Chapter 5- Biochemistry (1)

Question 1

Give some functions of proteins:

Answer 1

1- Proteins come in the form of enzymes

2- Can be used for transport and storage, i.e, haemoglobin

3- Mechanical support

4- Signalling and receptors

Question 2

What do amino acids contain?

Answer 2

1- A central C that forms 4 single covalent bonds to

2- Amino group (NH2)

3- Carboxyl group (COOH)

4- H atom

5- R group- variable unit and determines what type of amino acid and determines the chemical nature of that amino acid

Question 3

How many standard amino acids are there?

Answer 3

20

Question 4

The different chemical properties are:

Answer 4

1- Acidic
2- Basic
3- Non- polar
4- Polar

Question 5

What is the formation of proline?

Answer 5

The R group covalently binds to the NH2 group of the central carbon which folds back the amino acid.

Question 6

What makes proline different to other amino acids?

Answer 6

It has more rigidity compared to other amino acids

Question 7

What does the rigidity of proline help stabalise?

Answer 7

Folded proteins

Question 8

Where is proline often found?

Answer 8

Often found in very tight turns in protein structures, where the polypeptide chain must change direction.

Question 9

How are amino acids held together?

Answer 9

Amino acids are held together by peptide bonds.

Question 10

What is a dipeptide?

Answer 10

Two amino acids joined together

Question 11

What is a polypeptide?

Answer 11

Two or more amino acids joined together

Question 12

When amino acids join together, what reaction takes place?

Answer 12

Condensation reaction

Question 13

What is a condensation reaction?

Answer 13

When two molecules join together and release water.

Question 14

How is the protein shape dictated?

Answer 14

By the amino acid sequence

Question 15

What bonds never form between R groups?

Answer 15

Covalent bonds

Question 16

What is a disulphide bond?

Answer 16

Disulphide bond- covalent links between the sulphur atoms of two cysteine amino acids.

Question 17

Secondary protein structures include:

Answer 17

Alpha- helix- rod like structure or coil that has a single polypeptide chain

Beta- pleated sheet- extended polypeptide chains that fold back over each other

Question 18

How is the alpha helix held together?

Answer 18

By hydrogen bonds

Question 19

How is the beta pleated sheet formed?

Answer 19

Formed by linking two or more beta- strands.

Question 20

In a beta pleated sheet, why is the polypeptide chain fully extended?

Answer 20

Because it allows for more hydrogen bonding

Question 21

What are the levels of organisation of protein structure?

Answer 21

1- Primary structure- sequence of amino acids

2- Secondary structure- alpha- helix and beta sheet formation with folding as a result of hydrogen bonding between peptides.

3- Tertiary structure- folding of the polypeptide chain.

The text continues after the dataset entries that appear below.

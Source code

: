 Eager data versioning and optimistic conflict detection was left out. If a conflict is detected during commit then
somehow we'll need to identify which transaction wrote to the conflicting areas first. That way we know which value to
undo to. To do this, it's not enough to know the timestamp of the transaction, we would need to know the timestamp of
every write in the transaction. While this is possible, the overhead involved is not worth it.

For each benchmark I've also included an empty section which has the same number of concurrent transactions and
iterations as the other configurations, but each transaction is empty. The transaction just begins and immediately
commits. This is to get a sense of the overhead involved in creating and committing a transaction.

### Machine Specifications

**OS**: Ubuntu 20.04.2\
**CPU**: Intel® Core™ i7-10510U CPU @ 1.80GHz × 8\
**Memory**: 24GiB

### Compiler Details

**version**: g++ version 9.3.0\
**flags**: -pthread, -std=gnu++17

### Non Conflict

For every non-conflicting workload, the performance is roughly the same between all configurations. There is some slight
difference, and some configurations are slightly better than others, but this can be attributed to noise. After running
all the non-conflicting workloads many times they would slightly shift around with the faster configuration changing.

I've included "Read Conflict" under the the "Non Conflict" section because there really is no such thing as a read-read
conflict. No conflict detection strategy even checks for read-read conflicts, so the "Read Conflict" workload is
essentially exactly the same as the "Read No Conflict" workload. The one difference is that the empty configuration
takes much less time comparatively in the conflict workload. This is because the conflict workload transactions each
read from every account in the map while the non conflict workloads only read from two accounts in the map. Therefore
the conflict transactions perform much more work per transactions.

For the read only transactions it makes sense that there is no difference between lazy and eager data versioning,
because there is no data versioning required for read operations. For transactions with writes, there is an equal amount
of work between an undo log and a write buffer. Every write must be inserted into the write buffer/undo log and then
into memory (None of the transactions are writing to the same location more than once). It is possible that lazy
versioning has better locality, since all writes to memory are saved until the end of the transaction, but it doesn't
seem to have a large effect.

Disulphide bonds form between the R groups of the alpha- helixes and beta sheets.

4- Quaternary structure- complex of several polypeptide chains, e.g, haemoglobin

Question 22

Carbohydrates are what type of polymers?

Answer 22

Sugar polymers

Question 23

What do carbohydrates contain?

Answer 23

Carbon, hydrogen, and oxygen

Question 24

What is the role of polysaccharides?

Answer 24

Polysaccharides serve as compact energy storage molecules (glycogen or starch) or structural elements in plant cell walls (cellulose)

Question 25

What do phosphorylated sugars form?

Answer 25

The structural framework of DNA and RNA (ribose).